[Source data]
>>
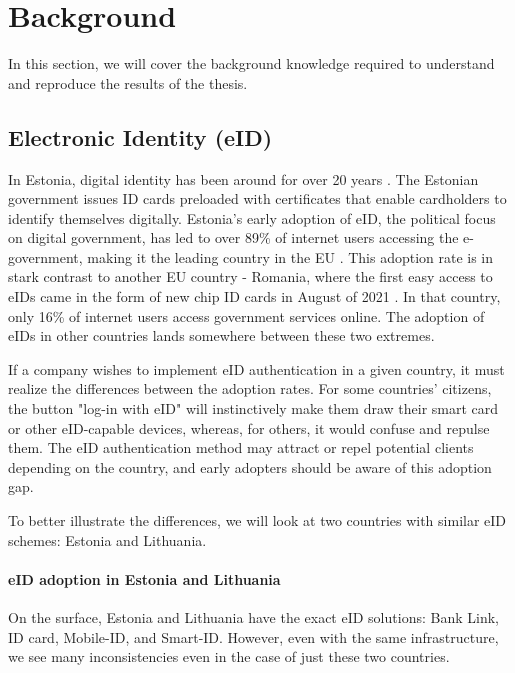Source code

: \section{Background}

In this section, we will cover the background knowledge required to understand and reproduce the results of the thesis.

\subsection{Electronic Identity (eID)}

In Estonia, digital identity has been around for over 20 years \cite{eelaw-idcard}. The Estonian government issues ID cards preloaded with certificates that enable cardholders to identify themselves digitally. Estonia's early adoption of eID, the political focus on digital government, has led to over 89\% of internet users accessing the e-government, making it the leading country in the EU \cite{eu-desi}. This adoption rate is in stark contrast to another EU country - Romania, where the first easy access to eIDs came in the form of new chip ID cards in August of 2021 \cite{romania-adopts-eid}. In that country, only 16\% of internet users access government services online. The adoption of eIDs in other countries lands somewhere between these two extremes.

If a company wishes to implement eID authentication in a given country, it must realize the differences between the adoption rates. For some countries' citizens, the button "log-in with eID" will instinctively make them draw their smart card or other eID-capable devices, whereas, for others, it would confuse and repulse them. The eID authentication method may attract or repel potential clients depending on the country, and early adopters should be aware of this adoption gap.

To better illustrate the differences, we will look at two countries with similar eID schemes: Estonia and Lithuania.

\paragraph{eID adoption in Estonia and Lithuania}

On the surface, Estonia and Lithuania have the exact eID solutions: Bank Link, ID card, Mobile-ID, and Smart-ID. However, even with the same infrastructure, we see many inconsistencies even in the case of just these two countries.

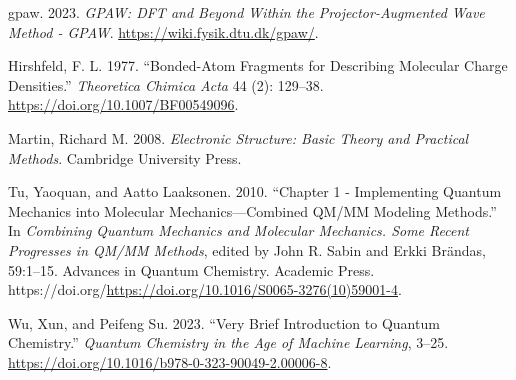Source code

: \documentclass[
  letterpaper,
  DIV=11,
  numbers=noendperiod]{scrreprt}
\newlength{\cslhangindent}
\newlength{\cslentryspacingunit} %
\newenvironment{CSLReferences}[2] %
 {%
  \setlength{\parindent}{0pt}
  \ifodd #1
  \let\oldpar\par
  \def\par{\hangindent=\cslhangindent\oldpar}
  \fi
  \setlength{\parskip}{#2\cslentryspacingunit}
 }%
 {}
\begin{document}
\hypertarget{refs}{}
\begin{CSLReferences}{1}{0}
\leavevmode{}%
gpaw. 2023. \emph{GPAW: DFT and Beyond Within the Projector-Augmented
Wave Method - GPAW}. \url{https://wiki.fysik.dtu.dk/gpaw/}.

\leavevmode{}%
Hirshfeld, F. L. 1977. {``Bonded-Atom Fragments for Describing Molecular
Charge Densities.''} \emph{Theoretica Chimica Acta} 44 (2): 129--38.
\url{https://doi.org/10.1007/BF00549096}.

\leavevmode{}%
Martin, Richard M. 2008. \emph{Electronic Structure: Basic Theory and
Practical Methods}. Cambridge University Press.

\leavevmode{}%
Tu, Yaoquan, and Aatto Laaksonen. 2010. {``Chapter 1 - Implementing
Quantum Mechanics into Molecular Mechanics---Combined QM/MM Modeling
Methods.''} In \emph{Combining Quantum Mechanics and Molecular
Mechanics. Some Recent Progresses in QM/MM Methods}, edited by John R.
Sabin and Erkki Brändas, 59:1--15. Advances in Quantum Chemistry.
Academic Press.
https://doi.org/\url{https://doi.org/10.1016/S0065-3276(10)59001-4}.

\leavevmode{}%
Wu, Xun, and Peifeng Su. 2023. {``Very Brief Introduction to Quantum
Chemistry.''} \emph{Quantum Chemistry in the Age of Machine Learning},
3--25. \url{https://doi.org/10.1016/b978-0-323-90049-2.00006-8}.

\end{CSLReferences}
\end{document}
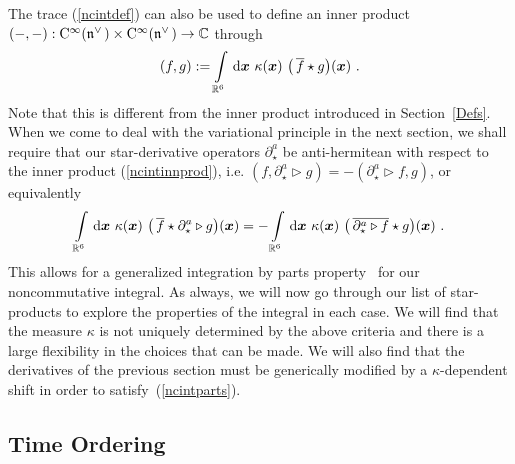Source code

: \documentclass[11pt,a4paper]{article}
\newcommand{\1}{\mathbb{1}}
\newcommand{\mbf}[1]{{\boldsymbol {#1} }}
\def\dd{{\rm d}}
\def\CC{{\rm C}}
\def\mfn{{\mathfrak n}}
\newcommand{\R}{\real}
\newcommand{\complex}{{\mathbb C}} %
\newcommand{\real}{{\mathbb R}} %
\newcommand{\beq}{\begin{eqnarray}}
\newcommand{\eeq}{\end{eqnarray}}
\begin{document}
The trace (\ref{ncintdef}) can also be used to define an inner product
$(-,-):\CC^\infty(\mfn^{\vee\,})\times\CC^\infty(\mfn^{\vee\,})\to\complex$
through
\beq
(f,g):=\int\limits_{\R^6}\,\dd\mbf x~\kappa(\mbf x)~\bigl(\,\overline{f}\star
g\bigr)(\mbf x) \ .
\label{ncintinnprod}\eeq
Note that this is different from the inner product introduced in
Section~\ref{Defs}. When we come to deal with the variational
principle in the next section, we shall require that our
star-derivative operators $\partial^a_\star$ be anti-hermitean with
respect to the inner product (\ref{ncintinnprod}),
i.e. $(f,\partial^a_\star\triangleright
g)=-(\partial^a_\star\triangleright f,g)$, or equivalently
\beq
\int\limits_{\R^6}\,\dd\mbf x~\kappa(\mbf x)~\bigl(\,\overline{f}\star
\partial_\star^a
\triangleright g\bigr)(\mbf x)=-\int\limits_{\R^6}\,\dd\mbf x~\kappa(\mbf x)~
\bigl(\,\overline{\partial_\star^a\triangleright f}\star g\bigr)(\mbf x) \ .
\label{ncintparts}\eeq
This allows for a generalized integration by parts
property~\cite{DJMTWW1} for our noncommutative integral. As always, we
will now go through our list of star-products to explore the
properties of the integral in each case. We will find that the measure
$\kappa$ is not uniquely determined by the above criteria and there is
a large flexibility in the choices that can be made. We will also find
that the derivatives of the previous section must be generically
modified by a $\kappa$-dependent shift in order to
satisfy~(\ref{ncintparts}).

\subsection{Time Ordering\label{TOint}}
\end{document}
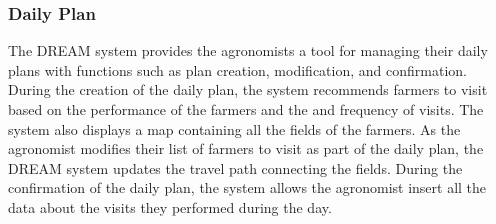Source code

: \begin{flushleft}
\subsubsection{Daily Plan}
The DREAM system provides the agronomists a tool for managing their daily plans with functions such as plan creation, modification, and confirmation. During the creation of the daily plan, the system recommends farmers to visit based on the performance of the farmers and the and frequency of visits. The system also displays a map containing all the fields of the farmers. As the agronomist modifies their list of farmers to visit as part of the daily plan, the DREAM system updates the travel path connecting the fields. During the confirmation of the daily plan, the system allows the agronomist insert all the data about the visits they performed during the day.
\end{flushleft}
<<
=== Work request ===
Excluding the pictures, transcribe all of the entries exactly.

=== Expected output ===
Source code

: \section{Background}

In this section, we will cover the background knowledge required to understand and reproduce the results of the thesis.

\subsection{Electronic Identity (eID)}

In Estonia, digital identity has been around for over 20 years \cite{eelaw-idcard}. The Estonian government issues ID cards preloaded with certificates that enable cardholders to identify themselves digitally. Estonia's early adoption of eID, the political focus on digital government, has led to over 89\% of internet users accessing the e-government, making it the leading country in the EU \cite{eu-desi}. This adoption rate is in stark contrast to another EU country - Romania, where the first easy access to eIDs came in the form of new chip ID cards in August of 2021 \cite{romania-adopts-eid}. In that country, only 16\% of internet users access government services online. The adoption of eIDs in other countries lands somewhere between these two extremes.

If a company wishes to implement eID authentication in a given country, it must realize the differences between the adoption rates. For some countries' citizens, the button "log-in with eID" will instinctively make them draw their smart card or other eID-capable devices, whereas, for others, it would confuse and repulse them. The eID authentication method may attract or repel potential clients depending on the country, and early adopters should be aware of this adoption gap.

To better illustrate the differences, we will look at two countries with similar eID schemes: Estonia and Lithuania.

\paragraph{eID adoption in Estonia and Lithuania}

On the surface, Estonia and Lithuania have the exact eID solutions: Bank Link, ID card, Mobile-ID, and Smart-ID. However, even with the same infrastructure, we see many inconsistencies even in the case of just these two countries.

Source code

: \documentclass[
  letterpaper,
  DIV=11,
  numbers=noendperiod]{scrreprt}
\newlength{\cslhangindent}
\newlength{\cslentryspacingunit} %
\newenvironment{CSLReferences}[2] %
 {%
  \setlength{\parindent}{0pt}
  \ifodd #1
  \let\oldpar\par
  \def\par{\hangindent=\cslhangindent\oldpar}
  \fi
  \setlength{\parskip}{#2\cslentryspacingunit}
 }%
 {}
\begin{document}
\hypertarget{refs}{}
\begin{CSLReferences}{1}{0}
\leavevmode{}%
gpaw. 2023. \emph{GPAW: DFT and Beyond Within the Projector-Augmented
Wave Method - GPAW}. \url{https://wiki.fysik.dtu.dk/gpaw/}.

\leavevmode{}%
Hirshfeld, F. L. 1977. {``Bonded-Atom Fragments for Describing Molecular
Charge Densities.''} \emph{Theoretica Chimica Acta} 44 (2): 129--38.
\url{https://doi.org/10.1007/BF00549096}.

\leavevmode{}%
Martin, Richard M. 2008. \emph{Electronic Structure: Basic Theory and
Practical Methods}. Cambridge University Press.

\leavevmode{}%
Tu, Yaoquan, and Aatto Laaksonen. 2010. {``Chapter 1 - Implementing
Quantum Mechanics into Molecular Mechanics---Combined QM/MM Modeling
Methods.''} In \emph{Combining Quantum Mechanics and Molecular
Mechanics. Some Recent Progresses in QM/MM Methods}, edited by John R.
Sabin and Erkki Brändas, 59:1--15. Advances in Quantum Chemistry.
Academic Press.
https://doi.org/\url{https://doi.org/10.1016/S0065-3276(10)59001-4}.

\leavevmode{}%
Wu, Xun, and Peifeng Su. 2023. {``Very Brief Introduction to Quantum
Chemistry.''} \emph{Quantum Chemistry in the Age of Machine Learning},
3--25. \url{https://doi.org/10.1016/b978-0-323-90049-2.00006-8}.

\end{CSLReferences}
\end{document}
Source code

: \documentclass[11pt,a4paper]{article}
\newcommand{\1}{\mathbb{1}}
\newcommand{\mbf}[1]{{\boldsymbol {#1} }}
\def\dd{{\rm d}}
\def\CC{{\rm C}}
\def\mfn{{\mathfrak n}}
\newcommand{\R}{\real}
\newcommand{\complex}{{\mathbb C}} %
\newcommand{\real}{{\mathbb R}} %
\newcommand{\beq}{\begin{eqnarray}}
\newcommand{\eeq}{\end{eqnarray}}
\begin{document}
The trace (\ref{ncintdef}) can also be used to define an inner product
$(-,-):\CC^\infty(\mfn^{\vee\,})\times\CC^\infty(\mfn^{\vee\,})\to\complex$
through
\beq
(f,g):=\int\limits_{\R^6}\,\dd\mbf x~\kappa(\mbf x)~\bigl(\,\overline{f}\star
g\bigr)(\mbf x) \ .
\label{ncintinnprod}\eeq
Note that this is different from the inner product introduced in
Section~\ref{Defs}. When we come to deal with the variational
principle in the next section, we shall require that our
star-derivative operators $\partial^a_\star$ be anti-hermitean with
respect to the inner product (\ref{ncintinnprod}),
i.e. $(f,\partial^a_\star\triangleright
g)=-(\partial^a_\star\triangleright f,g)$, or equivalently
\beq
\int\limits_{\R^6}\,\dd\mbf x~\kappa(\mbf x)~\bigl(\,\overline{f}\star
\partial_\star^a
\triangleright g\bigr)(\mbf x)=-\int\limits_{\R^6}\,\dd\mbf x~\kappa(\mbf x)~
\bigl(\,\overline{\partial_\star^a\triangleright f}\star g\bigr)(\mbf x) \ .
\label{ncintparts}\eeq
This allows for a generalized integration by parts
property~\cite{DJMTWW1} for our noncommutative integral. As always, we
will now go through our list of star-products to explore the
properties of the integral in each case. We will find that the measure
$\kappa$ is not uniquely determined by the above criteria and there is
a large flexibility in the choices that can be made. We will also find
that the derivatives of the previous section must be generically
modified by a $\kappa$-dependent shift in order to
satisfy~(\ref{ncintparts}).

\subsection{Time Ordering\label{TOint}}
\end{document}
Source code

: \begin{flushleft}
\subsubsection{Daily Plan}
The DREAM system provides the agronomists a tool for managing their daily plans with functions such as plan creation, modification, and confirmation. During the creation of the daily plan, the system recommends farmers to visit based on the performance of the farmers and the and frequency of visits. The system also displays a map containing all the fields of the farmers. As the agronomist modifies their list of farmers to visit as part of the daily plan, the DREAM system updates the travel path connecting the fields. During the confirmation of the daily plan, the system allows the agronomist insert all the data about the visits they performed during the day.
\end{flushleft}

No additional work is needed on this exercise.